*What to work on*.
Transcribe the entries below exactly as they appear.

++++++

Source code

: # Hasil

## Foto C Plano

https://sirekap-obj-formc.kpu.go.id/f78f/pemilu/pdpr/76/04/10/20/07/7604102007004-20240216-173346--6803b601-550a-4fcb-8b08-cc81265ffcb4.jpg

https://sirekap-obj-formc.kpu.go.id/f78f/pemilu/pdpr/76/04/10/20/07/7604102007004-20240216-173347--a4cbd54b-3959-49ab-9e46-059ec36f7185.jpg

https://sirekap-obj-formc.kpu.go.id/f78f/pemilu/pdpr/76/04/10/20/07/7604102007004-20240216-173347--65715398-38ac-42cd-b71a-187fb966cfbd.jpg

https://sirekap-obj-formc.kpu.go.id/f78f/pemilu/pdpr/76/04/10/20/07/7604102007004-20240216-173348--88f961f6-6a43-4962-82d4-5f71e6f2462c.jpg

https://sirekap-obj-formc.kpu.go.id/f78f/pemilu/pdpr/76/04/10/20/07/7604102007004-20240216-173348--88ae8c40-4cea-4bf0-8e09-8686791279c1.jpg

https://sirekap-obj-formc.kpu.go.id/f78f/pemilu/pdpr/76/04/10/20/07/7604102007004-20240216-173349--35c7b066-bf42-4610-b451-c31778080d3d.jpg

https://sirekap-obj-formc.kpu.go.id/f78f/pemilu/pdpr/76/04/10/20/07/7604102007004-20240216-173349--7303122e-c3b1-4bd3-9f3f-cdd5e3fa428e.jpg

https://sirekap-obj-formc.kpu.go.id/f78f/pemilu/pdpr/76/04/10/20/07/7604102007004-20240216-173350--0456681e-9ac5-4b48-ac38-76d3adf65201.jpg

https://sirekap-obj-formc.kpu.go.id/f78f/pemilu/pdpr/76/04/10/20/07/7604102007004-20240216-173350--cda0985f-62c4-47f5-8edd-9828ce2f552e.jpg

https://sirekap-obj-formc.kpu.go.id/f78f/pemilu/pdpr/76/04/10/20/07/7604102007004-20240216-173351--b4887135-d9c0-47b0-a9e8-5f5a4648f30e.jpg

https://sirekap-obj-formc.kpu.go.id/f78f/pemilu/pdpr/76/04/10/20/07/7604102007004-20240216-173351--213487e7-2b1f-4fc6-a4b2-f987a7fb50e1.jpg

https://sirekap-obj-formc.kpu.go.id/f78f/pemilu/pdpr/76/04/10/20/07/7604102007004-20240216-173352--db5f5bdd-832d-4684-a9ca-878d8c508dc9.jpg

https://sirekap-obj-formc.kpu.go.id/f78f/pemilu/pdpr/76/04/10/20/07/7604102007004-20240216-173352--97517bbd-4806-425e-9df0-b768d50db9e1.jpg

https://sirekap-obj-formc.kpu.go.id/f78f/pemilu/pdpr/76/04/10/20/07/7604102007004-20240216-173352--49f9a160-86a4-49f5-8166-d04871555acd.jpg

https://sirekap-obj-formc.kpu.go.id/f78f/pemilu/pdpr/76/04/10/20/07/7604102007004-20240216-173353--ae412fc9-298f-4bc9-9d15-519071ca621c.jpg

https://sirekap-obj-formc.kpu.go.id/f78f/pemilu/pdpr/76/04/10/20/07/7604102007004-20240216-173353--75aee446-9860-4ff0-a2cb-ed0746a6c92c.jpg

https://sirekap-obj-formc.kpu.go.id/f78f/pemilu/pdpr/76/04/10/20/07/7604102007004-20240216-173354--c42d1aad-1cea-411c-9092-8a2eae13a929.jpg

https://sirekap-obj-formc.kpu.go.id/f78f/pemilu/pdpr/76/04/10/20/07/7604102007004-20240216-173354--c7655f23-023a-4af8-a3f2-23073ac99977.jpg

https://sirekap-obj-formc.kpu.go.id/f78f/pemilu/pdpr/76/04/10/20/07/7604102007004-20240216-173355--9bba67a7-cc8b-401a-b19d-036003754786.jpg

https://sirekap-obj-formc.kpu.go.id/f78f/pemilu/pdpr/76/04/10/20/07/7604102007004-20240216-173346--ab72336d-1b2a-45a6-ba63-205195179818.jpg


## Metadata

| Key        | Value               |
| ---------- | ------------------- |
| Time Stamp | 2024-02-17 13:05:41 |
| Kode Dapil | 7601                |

++++++

*Output of the task*.
Source code

: # Hasil

## Foto C Plano

https://sirekap-obj-formc.kpu.go.id/f78f/pemilu/pdpr/76/04/10/20/07/7604102007004-20240216-173346--6803b601-550a-4fcb-8b08-cc81265ffcb4.jpg

https://sirekap-obj-formc.kpu.go.id/f78f/pemilu/pdpr/76/04/10/20/07/7604102007004-20240216-173347--a4cbd54b-3959-49ab-9e46-059ec36f7185.jpg

https://sirekap-obj-formc.kpu.go.id/f78f/pemilu/pdpr/76/04/10/20/07/7604102007004-20240216-173347--65715398-38ac-42cd-b71a-187fb966cfbd.jpg

https://sirekap-obj-formc.kpu.go.id/f78f/pemilu/pdpr/76/04/10/20/07/7604102007004-20240216-173348--88f961f6-6a43-4962-82d4-5f71e6f2462c.jpg

https://sirekap-obj-formc.kpu.go.id/f78f/pemilu/pdpr/76/04/10/20/07/7604102007004-20240216-173348--88ae8c40-4cea-4bf0-8e09-8686791279c1.jpg

https://sirekap-obj-formc.kpu.go.id/f78f/pemilu/pdpr/76/04/10/20/07/7604102007004-20240216-173349--35c7b066-bf42-4610-b451-c31778080d3d.jpg

https://sirekap-obj-formc.kpu.go.id/f78f/pemilu/pdpr/76/04/10/20/07/7604102007004-20240216-173349--7303122e-c3b1-4bd3-9f3f-cdd5e3fa428e.jpg

https://sirekap-obj-formc.kpu.go.id/f78f/pemilu/pdpr/76/04/10/20/07/7604102007004-20240216-173350--0456681e-9ac5-4b48-ac38-76d3adf65201.jpg

https://sirekap-obj-formc.kpu.go.id/f78f/pemilu/pdpr/76/04/10/20/07/7604102007004-20240216-173350--cda0985f-62c4-47f5-8edd-9828ce2f552e.jpg

https://sirekap-obj-formc.kpu.go.id/f78f/pemilu/pdpr/76/04/10/20/07/7604102007004-20240216-173351--b4887135-d9c0-47b0-a9e8-5f5a4648f30e.jpg

https://sirekap-obj-formc.kpu.go.id/f78f/pemilu/pdpr/76/04/10/20/07/7604102007004-20240216-173351--213487e7-2b1f-4fc6-a4b2-f987a7fb50e1.jpg

https://sirekap-obj-formc.kpu.go.id/f78f/pemilu/pdpr/76/04/10/20/07/7604102007004-20240216-173352--db5f5bdd-832d-4684-a9ca-878d8c508dc9.jpg

https://sirekap-obj-formc.kpu.go.id/f78f/pemilu/pdpr/76/04/10/20/07/7604102007004-20240216-173352--97517bbd-4806-425e-9df0-b768d50db9e1.jpg

https://sirekap-obj-formc.kpu.go.id/f78f/pemilu/pdpr/76/04/10/20/07/7604102007004-20240216-173352--49f9a160-86a4-49f5-8166-d04871555acd.jpg

https://sirekap-obj-formc.kpu.go.id/f78f/pemilu/pdpr/76/04/10/20/07/7604102007004-20240216-173353--ae412fc9-298f-4bc9-9d15-519071ca621c.jpg

https://sirekap-obj-formc.kpu.go.id/f78f/pemilu/pdpr/76/04/10/20/07/7604102007004-20240216-173353--75aee446-9860-4ff0-a2cb-ed0746a6c92c.jpg

https://sirekap-obj-formc.kpu.go.id/f78f/pemilu/pdpr/76/04/10/20/07/7604102007004-20240216-173354--c42d1aad-1cea-411c-9092-8a2eae13a929.jpg

https://sirekap-obj-formc.kpu.go.id/f78f/pemilu/pdpr/76/04/10/20/07/7604102007004-20240216-173354--c7655f23-023a-4af8-a3f2-23073ac99977.jpg

https://sirekap-obj-formc.kpu.go.id/f78f/pemilu/pdpr/76/04/10/20/07/7604102007004-20240216-173355--9bba67a7-cc8b-401a-b19d-036003754786.jpg

https://sirekap-obj-formc.kpu.go.id/f78f/pemilu/pdpr/76/04/10/20/07/7604102007004-20240216-173346--ab72336d-1b2a-45a6-ba63-205195179818.jpg


## Metadata

| Key        | Value               |
| ---------- | ------------------- |
| Time Stamp | 2024-02-17 13:05:41 |
| Kode Dapil | 7601                |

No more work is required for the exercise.